> _Records_:
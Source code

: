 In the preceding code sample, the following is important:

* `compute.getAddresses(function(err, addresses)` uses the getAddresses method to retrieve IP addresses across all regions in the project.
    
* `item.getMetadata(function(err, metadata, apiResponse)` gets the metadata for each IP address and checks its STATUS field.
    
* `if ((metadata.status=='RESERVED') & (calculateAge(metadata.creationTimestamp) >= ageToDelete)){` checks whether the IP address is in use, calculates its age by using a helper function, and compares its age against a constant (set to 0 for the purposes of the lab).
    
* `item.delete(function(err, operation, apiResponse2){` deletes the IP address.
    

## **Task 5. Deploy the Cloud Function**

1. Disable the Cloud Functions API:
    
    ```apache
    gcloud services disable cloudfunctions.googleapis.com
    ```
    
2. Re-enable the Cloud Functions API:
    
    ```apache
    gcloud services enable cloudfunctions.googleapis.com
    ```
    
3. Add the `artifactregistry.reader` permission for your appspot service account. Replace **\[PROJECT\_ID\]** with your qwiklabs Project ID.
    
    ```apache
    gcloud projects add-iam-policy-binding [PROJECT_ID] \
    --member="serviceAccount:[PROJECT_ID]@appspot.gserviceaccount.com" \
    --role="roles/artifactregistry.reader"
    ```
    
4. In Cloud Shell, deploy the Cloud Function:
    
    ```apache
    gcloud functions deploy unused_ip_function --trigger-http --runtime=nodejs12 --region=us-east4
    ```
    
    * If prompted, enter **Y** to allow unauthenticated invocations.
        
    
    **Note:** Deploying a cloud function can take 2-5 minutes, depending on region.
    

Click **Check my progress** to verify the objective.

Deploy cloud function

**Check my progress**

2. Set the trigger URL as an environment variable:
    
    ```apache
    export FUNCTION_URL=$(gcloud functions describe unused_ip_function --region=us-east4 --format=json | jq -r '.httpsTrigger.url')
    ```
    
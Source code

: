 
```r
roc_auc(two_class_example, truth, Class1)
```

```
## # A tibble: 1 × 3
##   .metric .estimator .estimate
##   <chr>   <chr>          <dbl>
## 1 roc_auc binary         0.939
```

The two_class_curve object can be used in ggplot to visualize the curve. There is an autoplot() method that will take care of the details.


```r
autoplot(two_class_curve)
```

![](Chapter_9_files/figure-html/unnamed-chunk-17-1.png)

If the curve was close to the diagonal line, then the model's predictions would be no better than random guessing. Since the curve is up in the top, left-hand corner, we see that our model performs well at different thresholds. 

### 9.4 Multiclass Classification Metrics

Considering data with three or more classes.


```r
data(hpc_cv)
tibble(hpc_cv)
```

==

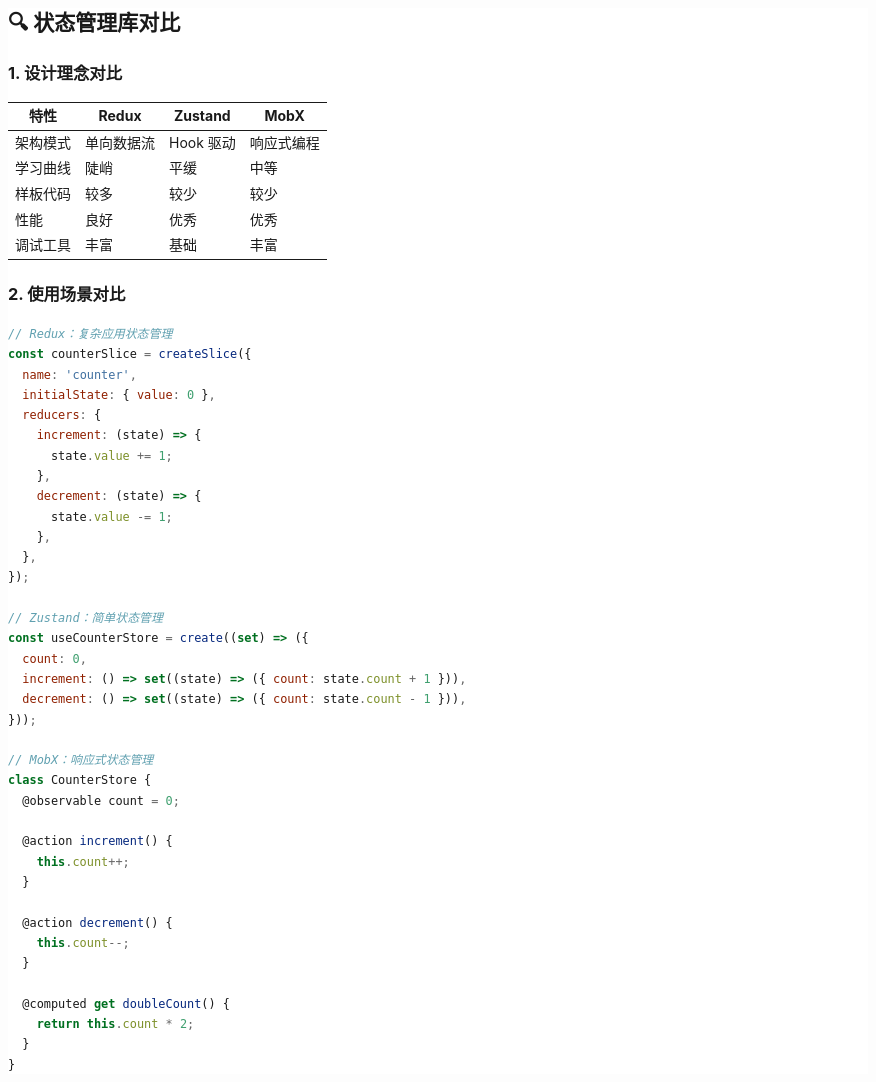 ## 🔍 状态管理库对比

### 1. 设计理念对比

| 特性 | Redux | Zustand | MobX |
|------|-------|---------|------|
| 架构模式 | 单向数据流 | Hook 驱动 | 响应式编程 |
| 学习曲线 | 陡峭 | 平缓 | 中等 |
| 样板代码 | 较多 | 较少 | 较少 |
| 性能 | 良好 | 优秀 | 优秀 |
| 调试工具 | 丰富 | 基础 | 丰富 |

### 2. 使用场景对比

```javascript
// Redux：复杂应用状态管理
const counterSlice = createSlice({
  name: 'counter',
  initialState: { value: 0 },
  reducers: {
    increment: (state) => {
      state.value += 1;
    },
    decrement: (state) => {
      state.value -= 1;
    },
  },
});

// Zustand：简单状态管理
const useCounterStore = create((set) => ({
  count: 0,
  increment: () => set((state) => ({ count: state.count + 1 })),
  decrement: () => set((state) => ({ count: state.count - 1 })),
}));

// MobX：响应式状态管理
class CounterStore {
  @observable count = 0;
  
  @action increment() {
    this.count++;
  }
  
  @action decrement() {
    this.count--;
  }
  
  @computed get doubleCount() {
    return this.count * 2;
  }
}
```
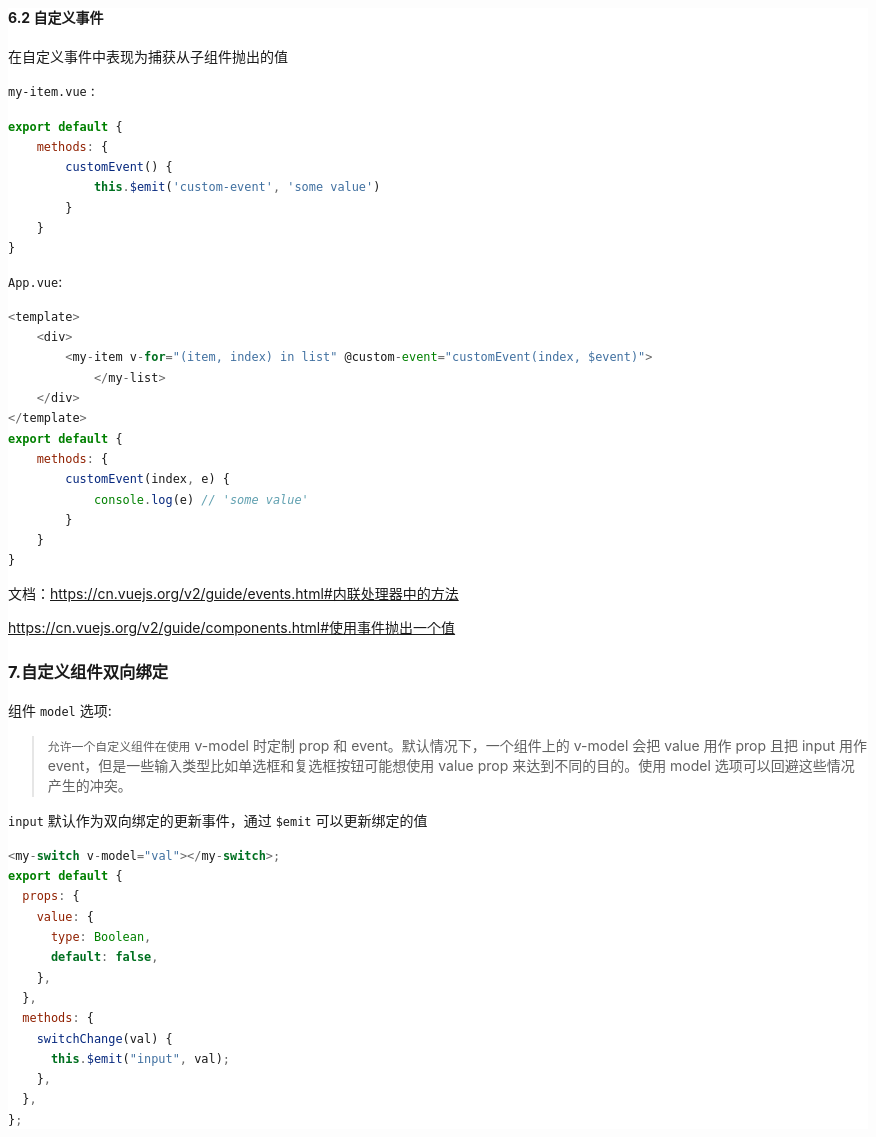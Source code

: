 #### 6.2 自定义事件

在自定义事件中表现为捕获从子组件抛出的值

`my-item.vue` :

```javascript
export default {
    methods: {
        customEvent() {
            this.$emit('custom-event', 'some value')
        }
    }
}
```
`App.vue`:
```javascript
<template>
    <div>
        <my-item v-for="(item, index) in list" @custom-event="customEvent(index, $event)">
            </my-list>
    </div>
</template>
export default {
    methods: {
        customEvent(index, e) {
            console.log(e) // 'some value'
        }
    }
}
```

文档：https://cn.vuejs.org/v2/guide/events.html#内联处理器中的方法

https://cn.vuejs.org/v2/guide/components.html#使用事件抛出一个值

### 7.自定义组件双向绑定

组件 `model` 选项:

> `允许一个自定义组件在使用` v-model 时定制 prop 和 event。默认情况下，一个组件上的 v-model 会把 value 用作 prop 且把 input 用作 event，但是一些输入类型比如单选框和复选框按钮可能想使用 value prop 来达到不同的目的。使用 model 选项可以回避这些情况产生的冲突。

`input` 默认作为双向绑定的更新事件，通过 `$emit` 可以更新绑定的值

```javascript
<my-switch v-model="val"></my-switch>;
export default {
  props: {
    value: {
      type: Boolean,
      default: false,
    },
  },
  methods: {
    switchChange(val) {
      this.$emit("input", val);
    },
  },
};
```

> _Task brief_:
Bring together all lines of the entries above in which the string "item" occurs.

> _Solved exercise_:
* `item.getMetadata(function(err, metadata, apiResponse)` gets the metadata for each IP address and checks its STATUS field.
* `item.delete(function(err, operation, apiResponse2){` deletes the IP address.
`my-item.vue` :
        <my-item v-for="(item, index) in list" @custom-event="customEvent(index, $event)">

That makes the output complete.